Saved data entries
*** Block opens ***

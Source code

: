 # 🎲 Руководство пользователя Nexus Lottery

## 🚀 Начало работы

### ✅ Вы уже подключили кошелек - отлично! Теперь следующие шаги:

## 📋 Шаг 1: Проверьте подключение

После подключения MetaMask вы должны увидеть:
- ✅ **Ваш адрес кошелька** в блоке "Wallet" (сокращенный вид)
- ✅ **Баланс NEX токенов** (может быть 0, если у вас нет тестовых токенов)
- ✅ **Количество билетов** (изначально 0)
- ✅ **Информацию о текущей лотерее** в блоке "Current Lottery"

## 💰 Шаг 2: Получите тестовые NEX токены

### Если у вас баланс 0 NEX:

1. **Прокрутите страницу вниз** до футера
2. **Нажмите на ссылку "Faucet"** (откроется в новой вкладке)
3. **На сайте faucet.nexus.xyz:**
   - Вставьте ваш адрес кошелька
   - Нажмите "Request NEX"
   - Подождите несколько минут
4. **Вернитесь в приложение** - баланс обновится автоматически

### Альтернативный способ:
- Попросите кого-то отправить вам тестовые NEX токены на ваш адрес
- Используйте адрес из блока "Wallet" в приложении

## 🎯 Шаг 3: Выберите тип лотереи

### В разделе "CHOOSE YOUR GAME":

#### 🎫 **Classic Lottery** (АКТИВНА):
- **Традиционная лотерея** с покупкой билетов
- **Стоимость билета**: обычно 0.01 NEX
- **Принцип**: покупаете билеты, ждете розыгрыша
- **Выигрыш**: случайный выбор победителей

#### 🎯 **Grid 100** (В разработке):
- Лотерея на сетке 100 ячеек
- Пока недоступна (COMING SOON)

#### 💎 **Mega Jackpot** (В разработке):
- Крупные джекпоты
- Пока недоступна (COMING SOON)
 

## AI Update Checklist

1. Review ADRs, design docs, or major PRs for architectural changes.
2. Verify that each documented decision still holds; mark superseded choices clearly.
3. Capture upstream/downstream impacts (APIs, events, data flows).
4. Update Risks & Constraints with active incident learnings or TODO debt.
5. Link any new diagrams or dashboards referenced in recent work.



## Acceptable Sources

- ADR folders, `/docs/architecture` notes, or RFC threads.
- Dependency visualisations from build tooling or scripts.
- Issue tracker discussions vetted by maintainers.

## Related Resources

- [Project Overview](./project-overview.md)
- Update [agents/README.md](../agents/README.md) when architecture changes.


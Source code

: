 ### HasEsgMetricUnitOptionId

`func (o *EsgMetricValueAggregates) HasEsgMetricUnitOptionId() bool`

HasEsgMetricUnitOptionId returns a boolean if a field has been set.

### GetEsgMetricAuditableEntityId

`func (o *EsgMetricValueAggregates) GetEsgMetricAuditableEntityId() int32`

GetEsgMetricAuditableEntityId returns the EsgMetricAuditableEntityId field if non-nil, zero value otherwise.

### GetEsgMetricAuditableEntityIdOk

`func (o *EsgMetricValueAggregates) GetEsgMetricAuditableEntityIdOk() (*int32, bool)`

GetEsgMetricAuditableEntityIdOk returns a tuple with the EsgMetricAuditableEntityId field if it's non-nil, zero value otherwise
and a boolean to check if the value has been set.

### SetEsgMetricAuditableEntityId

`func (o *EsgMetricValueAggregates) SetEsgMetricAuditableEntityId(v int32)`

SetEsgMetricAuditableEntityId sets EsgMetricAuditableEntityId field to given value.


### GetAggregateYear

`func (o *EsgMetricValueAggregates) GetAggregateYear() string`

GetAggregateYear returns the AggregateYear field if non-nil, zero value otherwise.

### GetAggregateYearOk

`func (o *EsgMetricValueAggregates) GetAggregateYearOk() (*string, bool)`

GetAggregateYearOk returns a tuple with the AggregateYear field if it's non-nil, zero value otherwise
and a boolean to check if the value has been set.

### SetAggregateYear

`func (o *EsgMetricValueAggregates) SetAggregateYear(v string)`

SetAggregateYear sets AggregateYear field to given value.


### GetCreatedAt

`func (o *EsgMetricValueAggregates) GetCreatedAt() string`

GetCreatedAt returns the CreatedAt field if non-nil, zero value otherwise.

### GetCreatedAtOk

*** Block closes ***

What you are asked to do
Give the data again, exactly.

Answer space
Source code

: # 🎲 Руководство пользователя Nexus Lottery

## 🚀 Начало работы

### ✅ Вы уже подключили кошелек - отлично! Теперь следующие шаги:

## 📋 Шаг 1: Проверьте подключение

После подключения MetaMask вы должны увидеть:
- ✅ **Ваш адрес кошелька** в блоке "Wallet" (сокращенный вид)
- ✅ **Баланс NEX токенов** (может быть 0, если у вас нет тестовых токенов)
- ✅ **Количество билетов** (изначально 0)
- ✅ **Информацию о текущей лотерее** в блоке "Current Lottery"

## 💰 Шаг 2: Получите тестовые NEX токены

### Если у вас баланс 0 NEX:

1. **Прокрутите страницу вниз** до футера
2. **Нажмите на ссылку "Faucet"** (откроется в новой вкладке)
3. **На сайте faucet.nexus.xyz:**
   - Вставьте ваш адрес кошелька
   - Нажмите "Request NEX"
   - Подождите несколько минут
4. **Вернитесь в приложение** - баланс обновится автоматически

### Альтернативный способ:
- Попросите кого-то отправить вам тестовые NEX токены на ваш адрес
- Используйте адрес из блока "Wallet" в приложении

## 🎯 Шаг 3: Выберите тип лотереи

### В разделе "CHOOSE YOUR GAME":

#### 🎫 **Classic Lottery** (АКТИВНА):
- **Традиционная лотерея** с покупкой билетов
- **Стоимость билета**: обычно 0.01 NEX
- **Принцип**: покупаете билеты, ждете розыгрыша
- **Выигрыш**: случайный выбор победителей

#### 🎯 **Grid 100** (В разработке):
- Лотерея на сетке 100 ячеек
- Пока недоступна (COMING SOON)

#### 💎 **Mega Jackpot** (В разработке):
- Крупные джекпоты
- Пока недоступна (COMING SOON)
 

## AI Update Checklist

1. Review ADRs, design docs, or major PRs for architectural changes.
2. Verify that each documented decision still holds; mark superseded choices clearly.
3. Capture upstream/downstream impacts (APIs, events, data flows).
4. Update Risks & Constraints with active incident learnings or TODO debt.
5. Link any new diagrams or dashboards referenced in recent work.



## Acceptable Sources

- ADR folders, `/docs/architecture` notes, or RFC threads.
- Dependency visualisations from build tooling or scripts.
- Issue tracker discussions vetted by maintainers.

## Related Resources

- [Project Overview](./project-overview.md)
- Update [agents/README.md](../agents/README.md) when architecture changes.


Source code

: ### HasEsgMetricUnitOptionId

`func (o *EsgMetricValueAggregates) HasEsgMetricUnitOptionId() bool`

HasEsgMetricUnitOptionId returns a boolean if a field has been set.

### GetEsgMetricAuditableEntityId

`func (o *EsgMetricValueAggregates) GetEsgMetricAuditableEntityId() int32`

GetEsgMetricAuditableEntityId returns the EsgMetricAuditableEntityId field if non-nil, zero value otherwise.

### GetEsgMetricAuditableEntityIdOk

`func (o *EsgMetricValueAggregates) GetEsgMetricAuditableEntityIdOk() (*int32, bool)`

GetEsgMetricAuditableEntityIdOk returns a tuple with the EsgMetricAuditableEntityId field if it's non-nil, zero value otherwise
and a boolean to check if the value has been set.

### SetEsgMetricAuditableEntityId

`func (o *EsgMetricValueAggregates) SetEsgMetricAuditableEntityId(v int32)`

SetEsgMetricAuditableEntityId sets EsgMetricAuditableEntityId field to given value.


### GetAggregateYear

`func (o *EsgMetricValueAggregates) GetAggregateYear() string`

GetAggregateYear returns the AggregateYear field if non-nil, zero value otherwise.

### GetAggregateYearOk

`func (o *EsgMetricValueAggregates) GetAggregateYearOk() (*string, bool)`

GetAggregateYearOk returns a tuple with the AggregateYear field if it's non-nil, zero value otherwise
and a boolean to check if the value has been set.

### SetAggregateYear

`func (o *EsgMetricValueAggregates) SetAggregateYear(v string)`

SetAggregateYear sets AggregateYear field to given value.


### GetCreatedAt

`func (o *EsgMetricValueAggregates) GetCreatedAt() string`

GetCreatedAt returns the CreatedAt field if non-nil, zero value otherwise.

### GetCreatedAtOk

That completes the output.